Jef Van Arsdall knows Baker County. He spent four years there as Patrol Lieutenant, Dispatch Supervisor, Parole and Probation Lieutenant, and ultimately Undersheriff before Benton County commissioners recruited him west to Corvallis in 2021. Now, after more than five years running a sheriff's office that serves a county of 95,000 people, he is heading back east.
Van Arsdall announced he will not seek re-election as Benton County Sheriff in 2026. The decision is personal, not professional. In an interview with Philomath News journalist Brad Fuqua, Van Arsdall put it plainly: "I miss my kids." His adult children live in Eastern Oregon, and he and his wife Raeann, married more than 30 years, made the choice as a family unit. His daughter is already married; his son is engaged.
The return brings a nearly 30-year law enforcement career back to Baker County's orbit. Van Arsdall got his start as a reserve deputy with the Washington County Sheriff's Office in Hillsboro in 1996, spent 18 years with the Corvallis Police Department rising from patrol officer through sergeant to lieutenant, then arrived at the Baker County Sheriff's Office in Baker City in 2017. He became Undersheriff the following year, a post he held until Benton County commissioners appointed him sheriff by a unanimous 3-0 vote on March 15, 2021.
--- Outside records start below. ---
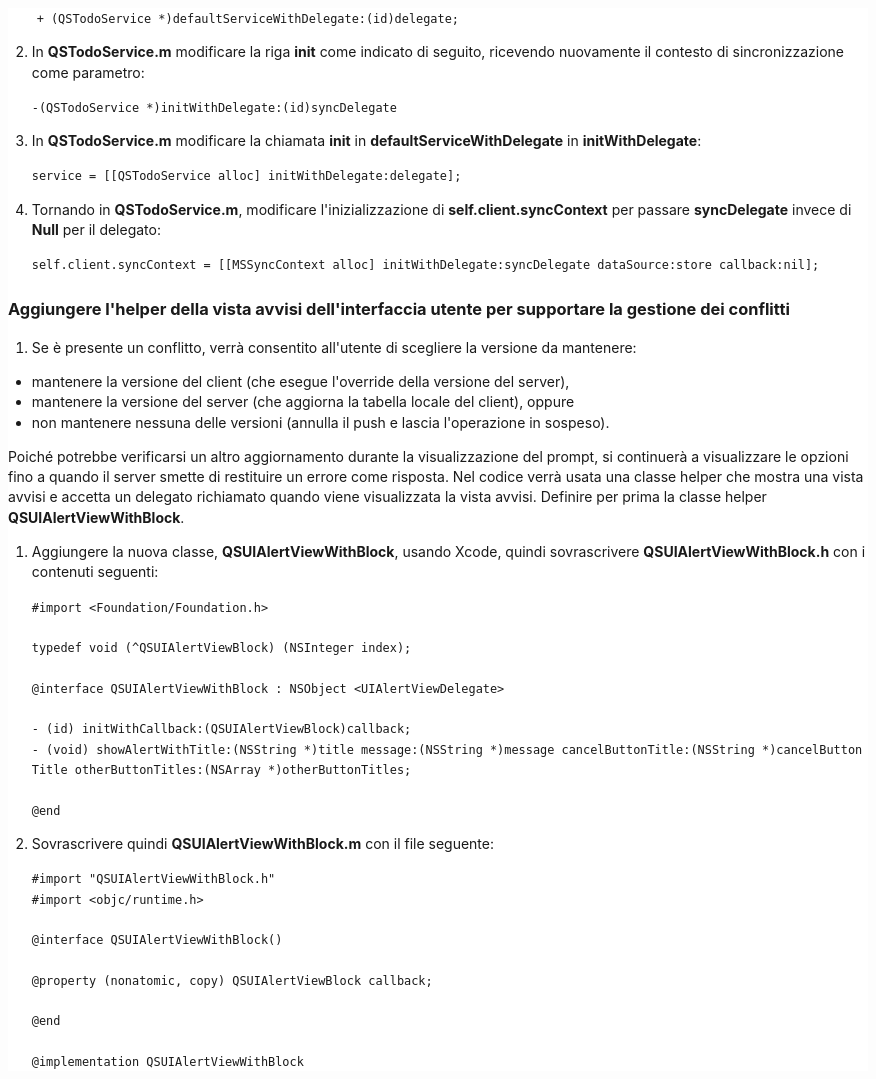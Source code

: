         + (QSTodoService *)defaultServiceWithDelegate:(id)delegate;

2.  In **QSTodoService.m** modificare la riga **init** come indicato di seguito, ricevendo nuovamente il contesto di sincronizzazione come parametro:

        -(QSTodoService *)initWithDelegate:(id)syncDelegate

3.  In **QSTodoService.m** modificare la chiamata **init** in **defaultServiceWithDelegate** in **initWithDelegate**:

        service = [[QSTodoService alloc] initWithDelegate:delegate];

4.  Tornando in **QSTodoService.m**, modificare l'inizializzazione di **self.client.syncContext** per passare **syncDelegate** invece di **Null** per il delegato:

        self.client.syncContext = [[MSSyncContext alloc] initWithDelegate:syncDelegate dataSource:store callback:nil];

### Aggiungere l'helper della vista avvisi dell'interfaccia utente per supportare la gestione dei conflitti

1.  Se è presente un conflitto, verrà consentito all'utente di scegliere la versione da mantenere:

-   mantenere la versione del client (che esegue l'override della versione del server),
-   mantenere la versione del server (che aggiorna la tabella locale del client), oppure
-   non mantenere nessuna delle versioni (annulla il push e lascia l'operazione in sospeso).

Poiché potrebbe verificarsi un altro aggiornamento durante la visualizzazione del prompt, si continuerà a visualizzare le opzioni fino a quando il server smette di restituire un errore come risposta. Nel codice verrà usata una classe helper che mostra una vista avvisi e accetta un delegato richiamato quando viene visualizzata la vista avvisi. Definire per prima la classe helper **QSUIAlertViewWithBlock**.

1.  Aggiungere la nuova classe, **QSUIAlertViewWithBlock**, usando Xcode, quindi sovrascrivere **QSUIAlertViewWithBlock.h** con i contenuti seguenti:

        #import <Foundation/Foundation.h>

        typedef void (^QSUIAlertViewBlock) (NSInteger index);

        @interface QSUIAlertViewWithBlock : NSObject <UIAlertViewDelegate>

        - (id) initWithCallback:(QSUIAlertViewBlock)callback;
        - (void) showAlertWithTitle:(NSString *)title message:(NSString *)message cancelButtonTitle:(NSString *)cancelButtonTitle otherButtonTitles:(NSArray *)otherButtonTitles;

        @end

2.  Sovrascrivere quindi **QSUIAlertViewWithBlock.m** con il file seguente:

        #import "QSUIAlertViewWithBlock.h"
        #import <objc/runtime.h>

        @interface QSUIAlertViewWithBlock()

        @property (nonatomic, copy) QSUIAlertViewBlock callback;

        @end

        @implementation QSUIAlertViewWithBlock


  [Introduzione ai dati offline]: /it-it/documentation/articles/mobile-services-ios-get-started-offline-data/
  [versione di valutazione gratuita di Azure]: http://www.windowsazure.com/it-it/pricing/free-trial/?WT.mc_id=AE564AB28
  [0]: ./media/mobile-services-ios-handling-conflicts-offline-data/update-todo-list-view-controller-1.png
  [1]: ./media/mobile-services-ios-handling-conflicts-offline-data/update-todo-list-view-controller-2.png
  [2]: ./media/mobile-services-ios-handling-conflicts-offline-data/add-todo-item-view-controller-1.png
  [3]: ./media/mobile-services-ios-handling-conflicts-offline-data/add-todo-item-view-controller-2.png
  [Aggiunta di una scena a uno storyboard]: https://developer.apple.com/library/ios/recipes/xcode_help-IB_storyboard/chapters/StoryboardScene.html
  [Aggiunta di un elemento Segue tra scene in uno storyboard]: https://developer.apple.com/library/ios/recipes/xcode_help-IB_storyboard/chapters/StoryboardSegue.html#//apple_ref/doc/uid/TP40014225-CH25-SW1
  [Creare un'interfaccia utente]: https://developer.apple.com/library/mac/documentation/ToolsLanguages/Conceptual/Xcode_Overview/Edit_User_Interfaces/edit_user_interface.html
  [Controlli Segmented]: https://developer.apple.com/library/ios/documentation/UserExperience/Conceptual/UIKitUICatalog/UISegmentedControl.html
  [4]: ./media/mobile-services-ios-handling-conflicts-offline-data/add-todo-item-view-controller-3.png
  [Creazione di una connessione di outlet]: https://developer.apple.com/library/mac/recipes/xcode_help-interface_builder/articles-connections_bindings/CreatingOutlet.html
  [5]: ./media/mobile-services-ios-handling-conflicts-offline-data/add-todo-item-view-controller-4.png
  [6]: ./media/mobile-services-ios-handling-conflicts-offline-data/add-todo-item-view-controller-5.png
  [7]: ./media/mobile-services-ios-handling-conflicts-offline-data/add-todo-item-view-controller-6.png
  [8]: ./media/mobile-services-ios-handling-conflicts-offline-data/conflict-handling-problem-1.png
He has not announced plans for a specific role after leaving Benton County. Baker County Sheriff Travis Ash oversees an office that covers 3,089 square miles and a population of roughly 16,668, about one-sixth of Benton County's. Van Arsdall's previous four years working that same territory, capped by the Undersheriff post, give him institutional familiarity that goes well beyond knowing the geography.
His Benton County tenure included a notable achievement amid statewide pressure: keeping the office fully staffed when other Oregon departments could not. His two stated frustrations were a voter-rejected jail bond and the state's reluctance to fund additional parole-probation officers, a specialty he deepened during his Baker City years.
His current term expires at the end of 2026. Deputy Sgt. Scott Bressler, who brings 37 years of law enforcement experience, filed for the May 19, 2026 primary as the sole candidate, placing him directly on the November 3 general election ballot without a contested primary.
Van Arsdall, raised on the Oregon coast and a 1990 graduate of Seaside High School, earned his BS in Administration of Justice from Portland State University in 1995. When he left Baker City for Corvallis in 2021, he was heading to become a county sheriff. When he returns, he will simply be home.